Tag Archives: Yoga

October 7, 2024

WHAT ARE THE BENEFITS OF YIN YOGA?

Yin yoga is a slow-paced practice focusing on deep stretches and meditation, offering numerous benefits for both the body and mind. One of the primary advantages is it’s ability to enhance flexibility and joint mobility. By holding poses for extended periods, typically three to five minutes, yin yoga targets the connective tissues—ligaments, tendons, and fascia—promoting greater elasticity and range of motion.

In addition, yin yoga supports stress relief and mental clarity. The meditative nature of the practice encourages mindfulness and a deeper connection to the present moment, reducing anxiety and promoting a sense of calm. This mental stillness can lead to improved focus and emotional balance in daily life.

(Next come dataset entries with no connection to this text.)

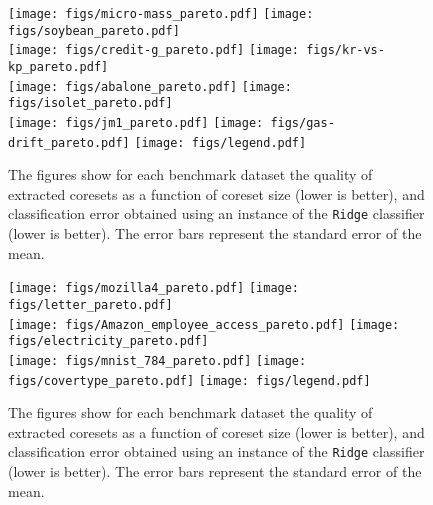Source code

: \documentclass{article}
\begin{document}
\begin{figure*}[!htb]
    \centering
    
    \texttt{[image: figs/micro-mass\_pareto.pdf]}
    \texttt{[image: figs/soybean\_pareto.pdf]}\\
    \texttt{[image: figs/credit-g\_pareto.pdf]}
    \texttt{[image: figs/kr-vs-kp\_pareto.pdf]}\\
    \texttt{[image: figs/abalone\_pareto.pdf]}
    \texttt{[image: figs/isolet\_pareto.pdf]}\\    
    \texttt{[image: figs/jm1\_pareto.pdf]}
    \texttt{[image: figs/gas-drift\_pareto.pdf]}
    \texttt{[image: figs/legend.pdf]}
    
    
    \caption{The figures show for each benchmark dataset the quality of extracted coresets as a function of coreset size (lower is better), and classification error obtained using an instance of the \texttt{Ridge} classifier (lower is better). The error bars represent the standard error of the mean.}
    \label{fig:exp1}
    
\end{figure*}


\begin{figure*}[!htb]
    \centering
    

    \texttt{[image: figs/mozilla4\_pareto.pdf]}
    \texttt{[image: figs/letter\_pareto.pdf]}\\
    \texttt{[image: figs/Amazon\_employee\_access\_pareto.pdf]}
    \texttt{[image: figs/electricity\_pareto.pdf]}\\    \texttt{[image: figs/mnist\_784\_pareto.pdf]}
    \texttt{[image: figs/covertype\_pareto.pdf]}
    \texttt{[image: figs/legend.pdf]}
    
    
    \caption{The figures show for each benchmark dataset the quality of extracted coresets as a function of coreset size (lower is better), and classification error obtained using an instance of the \texttt{Ridge} classifier (lower is better). The error bars represent the standard error of the mean.}
    \label{fig:exp2}
    
\end{figure*}
\end{document}
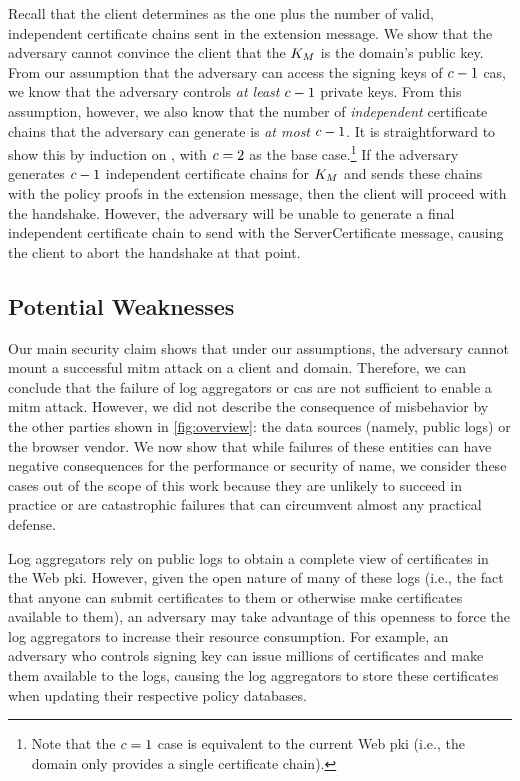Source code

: Recall that the client determines \policy as the one plus the number of valid,
independent certificate chains sent in the extension message. We show that the
adversary cannot convince the client that the $K_M$ is the domain's
public key. From our assumption that the adversary can access the signing keys
of $c - 1$ \acp{ca}, we know that the adversary controls \emph{at least}
$c - 1$ private keys. From this assumption, however, we also know that the
number of \emph{independent} certificate chains that the adversary can generate
is \emph{at most} $c - 1$. It is straightforward to show this by induction
on \policy, with $c = 2$ as the base case.\footnote{Note that the $c
= 1$ case is equivalent to the current Web \ac{pki} (i.e., the domain only
provides a single certificate chain).} If the adversary generates $c - 1$
independent certificate chains for $K_M$ and sends these chains with
the policy proofs in the extension message, then the client will proceed with
the handshake. However, the adversary will be unable to generate a final
independent certificate chain to send with the ServerCertificate message,
causing the client to abort the handshake at that point.


\subsection{Potential Weaknesses}
\label{sec:analysis:weaknesses}

Our main security claim shows that under our assumptions, the adversary cannot
mount a successful \ac{mitm} attack on a client and domain. Therefore, we can
conclude that the failure of log aggregators or \acp{ca} are not sufficient to
enable a \ac{mitm} attack. However, we did not describe the consequence of
misbehavior by the other parties shown in \autoref{fig:overview}: the data
sources (namely, public logs) or the browser vendor. We now show that while
failures of these entities can have negative consequences for the performance or
security of \ac{name}, we consider these cases out of the scope of this work
because they are unlikely to succeed in practice or are catastrophic failures
that can circumvent almost any practical defense.

Log aggregators rely on public logs to obtain a complete view of certificates in
the Web \ac{pki}. However, given the open nature of many of these logs (i.e.,
the fact that anyone can submit certificates to them or otherwise make
certificates available to them), an adversary may take advantage of this
openness to force the log aggregators to increase their resource consumption.
For example, an adversary who controls  signing key can issue millions
of certificates and make them available to the logs, causing the log aggregators
to store these certificates when updating their respective policy databases.

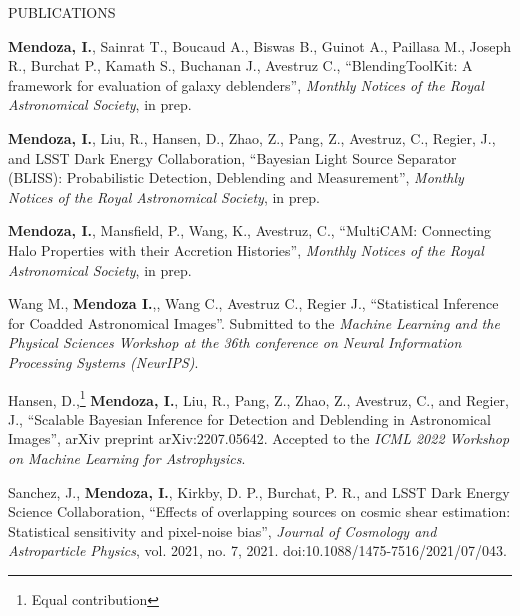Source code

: \begin{rSection}{PUBLICATIONS}
%
\vspace*{-1em}

\item \textbf{Mendoza, I.}, Sainrat T., Boucaud A., Biswas B., Guinot A., Paillasa M., Joseph R., Burchat P., Kamath S., Buchanan J., Avestruz C., ``BlendingToolKit:  A framework for evaluation of galaxy deblenders'', \textit{Monthly Notices of the Royal Astronomical Society}, in prep.

\item \textbf{Mendoza, I.}, Liu, R., Hansen, D., Zhao, Z., Pang, Z., Avestruz, C., Regier, J., and LSST Dark Energy Collaboration, ``Bayesian Light Source Separator (BLISS): Probabilistic Detection, Deblending and Measurement'', \textit{Monthly Notices of the Royal Astronomical Society}, in prep.

\item \textbf{Mendoza, I.}, Mansfield, P., Wang, K., Avestruz, C., ``MultiCAM: Connecting Halo Properties with their Accretion Histories'', \textit{Monthly Notices of the Royal Astronomical Society}, in prep.

\item Wang M., \textbf{Mendoza I.},, Wang C., Avestruz C., Regier J., ``Statistical Inference for Coadded Astronomical Images''. Submitted to the \textit{Machine Learning and the Physical Sciences Workshop at the 36th conference on Neural Information Processing Systems (NeurIPS)}.

\item Hansen, D.,\footnote[1]{\label{ft:equal} Equal contribution} \textbf{Mendoza, I.}, Liu, R., Pang, Z., Zhao, Z., Avestruz, C., and Regier, J., ``Scalable Bayesian Inference for Detection and Deblending in Astronomical Images'', arXiv preprint arXiv:2207.05642. Accepted to the \textit{ICML 2022 Workshop on Machine Learning for Astrophysics}.

\item Sanchez, J., \textbf{Mendoza, I.}, Kirkby, D. P., Burchat, P. R., and LSST Dark Energy Science Collaboration, “Effects of overlapping sources on cosmic shear estimation: Statistical sensitivity and pixel-noise bias”, \textit{Journal of Cosmology and Astroparticle Physics}, vol. 2021, no. 7, 2021. doi:10.1088/1475-7516/2021/07/043.
\end{rSection}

Yin yoga also complements more dynamic forms of exercise. While activities like running or weightlifting primarily engage the muscles, yin yoga works on the deeper tissues, aiding in recovery and injury prevention. The long holds help release tension stored in the body which can enhance overall performance in more vigorous physical activities.

Lastly, yin yoga can improve circulation and energy flow. By stimulating the meridian pathways in the body, it aligns with principles of traditional Chinese medicine, potentially enhancing organ health and vitality. Overall, yin yoga offers a holistic approach to wellness, benefiting both the physical and mental aspects of health.

October 4, 2019

THE STRESS EFFECT.

It’s no secret that stress is bad for your health. Long-term exposure to anxiety is linked to increased risk of heart attack, stroke and other conditions.

But new research shows negative emotions may alter your bodies immune response, leading to increased inflammation.

The results showed that those who experienced negative moods several times a day, for extended periods of time, tended to have higher levels of inflammation in their blood. 

It is hoped that further research may lead to psychosocial interventions to break the cycle that can lead to chronic inflammation and disease.

Meanwhile, hit that yoga class or meditation session.

November 3, 2017

JUST BREATHE.

Breathing techniques can help calm your nervous system and reduce muscular tension.

One key principle is to prolong your out breath, which helps to calm the body.

Try this technique:

1. Breath in through the nose, for a count of four

2. Pause for a count of one

3. Breath out slowly for a count of six.

October 2, 2015

EXERCISE OF THE MONTH: OCTOBER.

Pilates

BIRD DOG

Benefits:
This move strengthens and tones the stomach, sides of the stomach, hips and back. The emphasis on balance and alignment also helps with posture.

How to do it:

  • From all fours, reach your left arm forward at ear level and extend your right leg straight back at hip height. Imagine you are balancing a cup on your lower back and another on your upper back between your shoulder blades.
  • Brace your core and hold this position for 30-60 seconds. Make sure you’re not holding your breath. Carefully return your arm and leg to the floor. Repeat on the opposite side.
November 14, 2014

YOGA FOR RUNNERS: DOWNWARD-FACING DOG.

Mediation

Everyone knows Yoga is a great stress buster. But it also packs serious perks for runners, like improving flexibility, easing aches and pains, and helping you recover from long runs and races faster.

The Downward-Facing Dog pose will help you to stay strong and balanced while you train.

Instructions: Start on hands and knees. Place your palms a handprint’s distance in front of your shoulders. Tuck your toes under and lift knees off floor.

Pull your hips up and back away from your hands. Keep knees bent and focus on lengthening your torso – press down into your hands, pull up on your arms – then shift your weight onto your legs.

Without losing that sense of direction or length in your torso, begin to lift thighs up as you reach your heels back and down, which will straighten your knees.

Engage your quads by pulling your kneecaps up. Hold for five to 10 breaths. Lightly lower both knees back to floor.

Benefits: Down Dog stretches the hamstrings and calves, and creates length in the spine.